Por medio de una videoconferencia, José Antonio Peña Merino, titular de la Agencia Digital de Innovación Pública, informó que este esquema está basado en investigaciones realizadas por académicos del Instituto Weizmann de Ciencias de Israel.

“Con base en los estudios realizados por académicos del Instituto Weizmann de Ciencias de Israel, se promoverán en donde sea posible un esquema de cuatro días de trabajo presencial, seguidos por 10 días sucesivos de confinamiento de manera rotativa entre el personal, en los giros donde sea posible implementarlo” comentó Peña Merino.

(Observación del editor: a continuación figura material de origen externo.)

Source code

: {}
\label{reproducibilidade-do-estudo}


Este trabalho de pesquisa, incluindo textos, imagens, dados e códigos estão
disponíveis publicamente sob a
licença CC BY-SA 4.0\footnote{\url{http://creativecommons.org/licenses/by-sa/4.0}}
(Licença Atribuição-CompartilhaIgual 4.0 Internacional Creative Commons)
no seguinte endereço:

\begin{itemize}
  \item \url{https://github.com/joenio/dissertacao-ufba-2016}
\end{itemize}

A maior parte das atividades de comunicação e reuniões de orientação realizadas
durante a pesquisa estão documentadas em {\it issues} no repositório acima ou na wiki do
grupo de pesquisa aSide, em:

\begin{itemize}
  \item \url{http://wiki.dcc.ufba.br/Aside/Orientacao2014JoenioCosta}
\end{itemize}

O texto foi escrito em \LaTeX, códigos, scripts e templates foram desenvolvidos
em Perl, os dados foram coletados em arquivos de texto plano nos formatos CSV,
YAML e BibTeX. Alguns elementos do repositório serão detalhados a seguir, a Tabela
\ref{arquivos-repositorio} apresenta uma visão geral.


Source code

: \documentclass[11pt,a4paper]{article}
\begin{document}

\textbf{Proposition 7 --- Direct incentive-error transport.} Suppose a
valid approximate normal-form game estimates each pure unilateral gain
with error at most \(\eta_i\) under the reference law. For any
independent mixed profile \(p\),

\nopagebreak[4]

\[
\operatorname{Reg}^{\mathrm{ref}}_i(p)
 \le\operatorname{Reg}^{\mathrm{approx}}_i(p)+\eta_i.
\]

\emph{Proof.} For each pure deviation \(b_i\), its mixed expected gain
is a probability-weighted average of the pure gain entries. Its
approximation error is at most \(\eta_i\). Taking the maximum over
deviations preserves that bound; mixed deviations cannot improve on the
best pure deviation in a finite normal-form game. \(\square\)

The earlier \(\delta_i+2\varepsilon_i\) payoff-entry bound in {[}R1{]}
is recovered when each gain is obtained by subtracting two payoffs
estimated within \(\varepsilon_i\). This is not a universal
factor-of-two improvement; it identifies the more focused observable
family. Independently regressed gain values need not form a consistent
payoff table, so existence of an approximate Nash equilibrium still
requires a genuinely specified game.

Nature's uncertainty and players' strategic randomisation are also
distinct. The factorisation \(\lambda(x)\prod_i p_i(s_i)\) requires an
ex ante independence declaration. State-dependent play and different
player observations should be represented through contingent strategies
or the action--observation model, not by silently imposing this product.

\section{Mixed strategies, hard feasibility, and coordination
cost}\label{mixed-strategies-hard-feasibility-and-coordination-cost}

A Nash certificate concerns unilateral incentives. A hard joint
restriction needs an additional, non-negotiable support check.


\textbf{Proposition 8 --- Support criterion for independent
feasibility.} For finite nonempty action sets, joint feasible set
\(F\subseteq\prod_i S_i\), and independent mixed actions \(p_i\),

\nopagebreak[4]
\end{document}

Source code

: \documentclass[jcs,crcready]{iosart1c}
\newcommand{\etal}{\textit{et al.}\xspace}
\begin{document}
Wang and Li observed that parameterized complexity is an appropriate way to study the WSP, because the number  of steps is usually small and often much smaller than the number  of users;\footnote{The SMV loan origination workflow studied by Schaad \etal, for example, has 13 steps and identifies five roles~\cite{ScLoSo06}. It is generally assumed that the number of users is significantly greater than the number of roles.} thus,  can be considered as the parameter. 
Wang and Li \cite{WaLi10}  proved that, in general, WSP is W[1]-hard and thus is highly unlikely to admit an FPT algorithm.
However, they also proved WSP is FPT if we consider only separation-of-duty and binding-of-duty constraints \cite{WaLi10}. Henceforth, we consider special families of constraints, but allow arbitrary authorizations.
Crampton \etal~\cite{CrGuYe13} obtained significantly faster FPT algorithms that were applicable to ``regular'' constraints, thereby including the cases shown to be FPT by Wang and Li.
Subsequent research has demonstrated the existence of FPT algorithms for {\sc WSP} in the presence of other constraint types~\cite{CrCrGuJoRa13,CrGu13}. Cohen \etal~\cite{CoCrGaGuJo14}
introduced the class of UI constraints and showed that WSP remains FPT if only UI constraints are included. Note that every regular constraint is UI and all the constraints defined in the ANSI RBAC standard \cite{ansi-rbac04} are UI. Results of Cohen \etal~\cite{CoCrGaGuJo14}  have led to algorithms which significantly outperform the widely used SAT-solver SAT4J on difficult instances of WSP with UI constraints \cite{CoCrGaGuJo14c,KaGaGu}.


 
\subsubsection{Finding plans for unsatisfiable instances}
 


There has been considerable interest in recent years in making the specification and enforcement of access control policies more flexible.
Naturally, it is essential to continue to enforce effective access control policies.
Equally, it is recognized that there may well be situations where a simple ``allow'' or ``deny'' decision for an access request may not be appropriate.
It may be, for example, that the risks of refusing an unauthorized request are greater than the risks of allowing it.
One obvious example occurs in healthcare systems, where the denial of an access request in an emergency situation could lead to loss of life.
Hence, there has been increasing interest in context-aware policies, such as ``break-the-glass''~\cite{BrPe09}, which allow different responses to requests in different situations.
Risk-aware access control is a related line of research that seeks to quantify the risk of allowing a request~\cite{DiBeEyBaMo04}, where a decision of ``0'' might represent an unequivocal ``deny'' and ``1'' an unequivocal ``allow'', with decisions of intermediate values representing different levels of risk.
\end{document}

Explicó, que de esta forma, si una persona llega a contagiarse en alguno de los días en que salió a trabajar, en el momento cuando se desarrollen síntomas y sea más contagioso, se encontrará en aislamientos y de esta forma, se evitarán más contagios.

El funcionario mencionó que este esquema permite garantizar una fuerza laboral para la reactivación parcial de la economía, sin convertir a los centros de trabajo en zonas de rebrotes de contagio, sin embargo, dijo que este modelo no será aplicable a todos los sectores de la economía y se planteará a los empresarios para saber si se puede implementar.

Por su parte, la jefa de gobierno, Claudia Sheinbaum, aclaró que esta propuesta aun no es definitiva, y será platicada con las cámaras empresariales. Sin embargo, la idea es poder aplicarla a partir de que la Ciudad de México pase a semáforo naranja, y daría fin cuando el país pase a semáforo verde.